Work required -> Below are records; reply with nothing but the number of lines in them that contain "Ubuntu".

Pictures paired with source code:
-*-*-
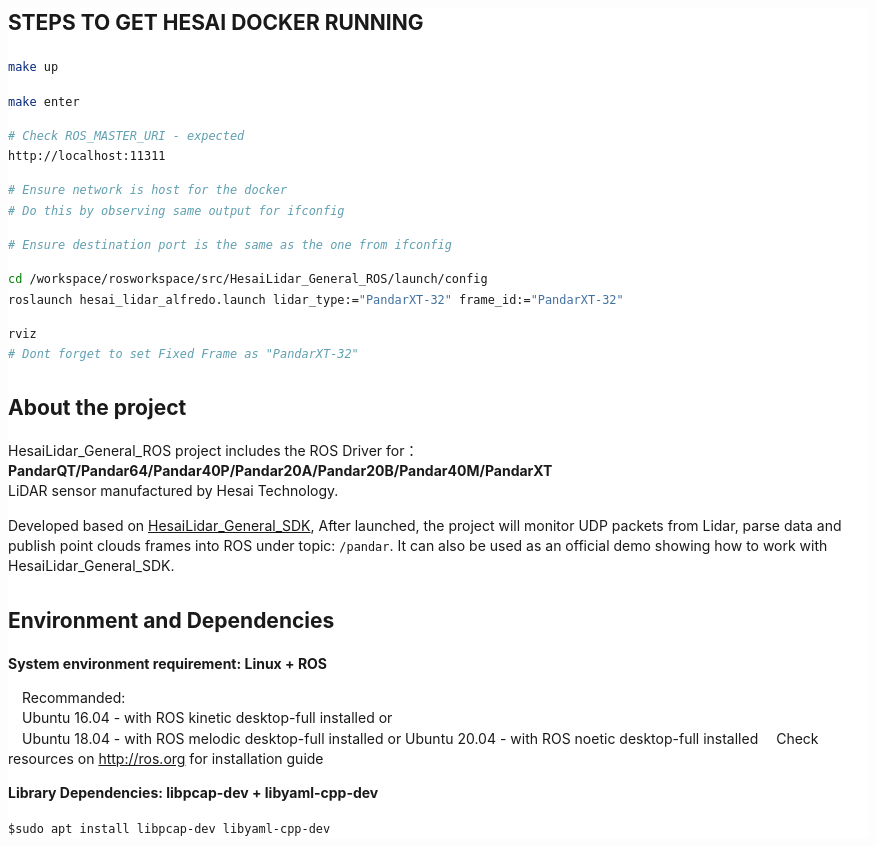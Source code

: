 
## STEPS TO GET HESAI DOCKER RUNNING
```bash
make up
```
```bash
make enter
```
```bash
# Check ROS_MASTER_URI - expected
http://localhost:11311
```
```bash
# Ensure network is host for the docker
# Do this by observing same output for ifconfig
```
```bash
# Ensure destination port is the same as the one from ifconfig
```
```bash
cd /workspace/rosworkspace/src/HesaiLidar_General_ROS/launch/config
roslaunch hesai_lidar_alfredo.launch lidar_type:="PandarXT-32" frame_id:="PandarXT-32"
```
```bash
rviz
# Dont forget to set Fixed Frame as "PandarXT-32"
```








## About the project
HesaiLidar_General_ROS project includes the ROS Driver for：  
**PandarQT/Pandar64/Pandar40P/Pandar20A/Pandar20B/Pandar40M/PandarXT**  
LiDAR sensor manufactured by Hesai Technology.  

Developed based on [HesaiLidar_General_SDK](https://github.com/HesaiTechnology/HesaiLidar_General_SDK), After launched, the project will monitor UDP packets from Lidar, parse data and publish point clouds frames into ROS under topic: ```/pandar```. It can also be used as an official demo showing how to work with HesaiLidar_General_SDK.

## Environment and Dependencies
**System environment requirement: Linux + ROS**  

　Recommanded:  
　Ubuntu 16.04 - with ROS kinetic desktop-full installed or  
　Ubuntu 18.04 - with ROS melodic desktop-full installed or
  Ubuntu 20.04 - with ROS noetic desktop-full installed 
　Check resources on http://ros.org for installation guide 
 
**Library Dependencies: libpcap-dev + libyaml-cpp-dev**  
```
$sudo apt install libpcap-dev libyaml-cpp-dev
```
-*-*-
Task answer -> 3